The Brown Swiss is a bovine breed (Bos taurus Linnaeus, 1758) bred in Switzerland and in particular in the canton of Schwyz, in a dual attitude.
From a systematic point of view, it belongs to the Eukaryota Domain, Animalia Kingdom, Subgenus Eumetazoa, Superphylum Deuterostomia, Phylum Chordata, Subphylum Vertebrata, Infraphylum Gnathostomata, Superclass Tetrapoda, Class Mammalia, Subclass Theria, Infraclass Eutheria, Superorder, Laurasiatheria, Clade Ungulata, Order Artiodactyla, Suborder Ruminantia, Infraorder Sheep, Family Bovidae, Subfamily Bovinae and then to the Genus Bos, to the Taurus Species and to the Brown Swiss Breed.

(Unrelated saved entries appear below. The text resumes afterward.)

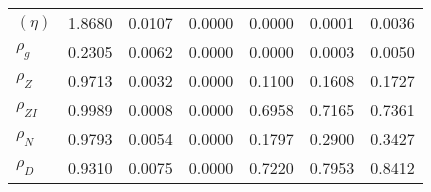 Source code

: \begin{center}
\begin{longtable}{lcccccc}
$ (\eta)              $	 & 	          1.8680	 & 	          0.0107	 & 	          0.0000	 & 	          0.0000	 & 	          0.0001	 & 	          0.0036 \\ 
$ {\rho_g}            $	 & 	          0.2305	 & 	          0.0062	 & 	          0.0000	 & 	          0.0000	 & 	          0.0003	 & 	          0.0050 \\ 
$ {\rho_Z}            $	 & 	          0.9713	 & 	          0.0032	 & 	          0.0000	 & 	          0.1100	 & 	          0.1608	 & 	          0.1727 \\ 
$ {\rho_{ZI}}         $	 & 	          0.9989	 & 	          0.0008	 & 	          0.0000	 & 	          0.6958	 & 	          0.7165	 & 	          0.7361 \\ 
$ {\rho_N}            $	 & 	          0.9793	 & 	          0.0054	 & 	          0.0000	 & 	          0.1797	 & 	          0.2900	 & 	          0.3427 \\ 
$ {\rho_D}            $	 & 	          0.9310	 & 	          0.0075	 & 	          0.0000	 & 	          0.7220	 & 	          0.7953	 & 	          0.8412 \\ 
\end{longtable}
 \end{center}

Geographical and area distribution –
Brown Swiss is a breed of cattle bred in Switzerland and especially in the canton of Schwyz and is the second breed in Switzerland (especially in the eastern area) after the Simmental. The Brown Swiss breed has contributed to the formation of brown cows in many countries on all continents thanks to the qualities of physical resistance, productivity and adaptability to different environments. Among the derived brown breeds we remember the Italian, German, Austrian and French Bruna.
Origins and History –
The area of origin of the Brown Swiss is Switzerland, in particular the Canton of Schwyz, where it is called Braunvieh (international name Brown Swiss or Brown Mountain).
The first reports of breeding brown cattle date back to around 1000 AD The indigenous brown race population was formed through the natural selection made by the difficult mountain conditions and by that operated by man. The original selection action was made by the monks of the Abbey of Einsiedeln in the Canton of Schwyz, as early as 942.
At that time the cloaks and the characteristics of the animals were different depending on the breeding areas (red, black, spotted). Subsequently, after 1700, again mainly due to the Monks, the breed was improved and the coat became uniformly stable. Today, cloaks with stripes are rare.
In 1800 a particular care of the morphology begins and also the export to other countries. The Brown Swiss Breed Association was established in 1897.
With the establishment of the Swiss Federation in 1987, the breeding of brown cattle has been continuously improved and standardized. At the time, the zootechnical objective included a triple attitude: a cow capable of producing milk, meat and which could be used for towing jobs. In this way a strong, resistant, fertile, long-lived, productive animal developed, with great adaptability and a very uniform body shape and color. The strong limbs and hoofs allowed a search for fodder in difficult terrain with little grass and rare sources of water. Robust skin with thick brown hair and blue-black pigmentation of the eyes allows a high tolerance to extreme solar radiation (experiences from tropical countries). Its dual aptitude (milk and meat) allows the breeder to follow every production sector.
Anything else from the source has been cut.